Saturday, May 19, 2007

Matewan Massacre

Mother Jones Broadside Thanks to the West Virginia Department of Culture and History for this: " On This Day in West Virginia History, May 19, 1920, a gun battle in Matewan between Baldwin-Felts detectives and armed miners resulted in the deaths of ten persons." They have several informative links, including Matewan Massacre and Mother Jones' broadside.

The spring of 1920 was a troubled time in the West Virginia coalfields. A nationwide coal strike settled during the winter had won unionized miners a 27 percent wage increase. Unfortunately, the settlement didn't help most miners in southern West Virginia, the largest non-unionized coal region in the country. When the United Mine Workers (UMW) stepped up its campaign to organize Logan, Mingo, and McDowell counties, coal operators retaliated by hiring private detectives to quash all union activity. Miners who joined the UMW were fired and thrown out of their company-owned houses.

Despite the risks, thousands defied the coal operators and joined the UMW. Tensions between the two sides exploded into violence on May 19, when 13 Baldwin-Felts detectives arrived in Matewan to evict union miners from houses owned by the Stone Mountain Coal Company. Matewan chief of police Sid Hatfield intervened on behalf of the evicted families. A native of the Tug River Valley, Sid Hatfield supported the miners' attempts to organize. He was also known throughout Mingo County as a man who was not afraid of a fight.

After carrying out several evictions, the detectives ate dinner at the Urias Hotel then walked to the depot to catch the five o'clock train back to Bluefield, Virginia. They were intercepted by Hatfield, who claimed to have arrest warrants from the county sheriff. Detective Albert Felts produced a warrant for Hatfield's arrest, which Matewan mayor C. C. Testerman claimed to be a fake. The detectives didn't know they had been surrounded by armed miners, who watched intently from windows and doorways along Mate Street and, while Felts, Hatfield, and Testerman, faced off, a shot rang out. The ensuing gun battle left 7 detectives and 4 townspeople dead, including Felts and Testerman.

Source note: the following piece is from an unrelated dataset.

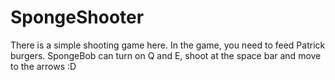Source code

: # SpongeShooter

There is a simple shooting game here. 
In the game, you need to feed Patrick burgers. 
SpongeBob can turn on Q and E, shoot at the space bar and move to the arrows :D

Hatfield became a local hero and was eventually acquitted of murder charges for his part in the "Matewan Massacre." But in the summer of 1921, Hatfield and an associate, Ed Chambers, were shot dead by Baldwin-Felts detectives on the steps of the McDowell County Courthouse, where they were to stand trial for a shooting in a nearby coal camp. Their murders galvanized thousands of union miners, who planned to march on Logan County. The march ended with the Battle of Blair Mountain, in which state and federal troops defeated the miners and halted the UMW's campaign in southern West Virginia. Most of the southern coalfields remained non-union until 1933.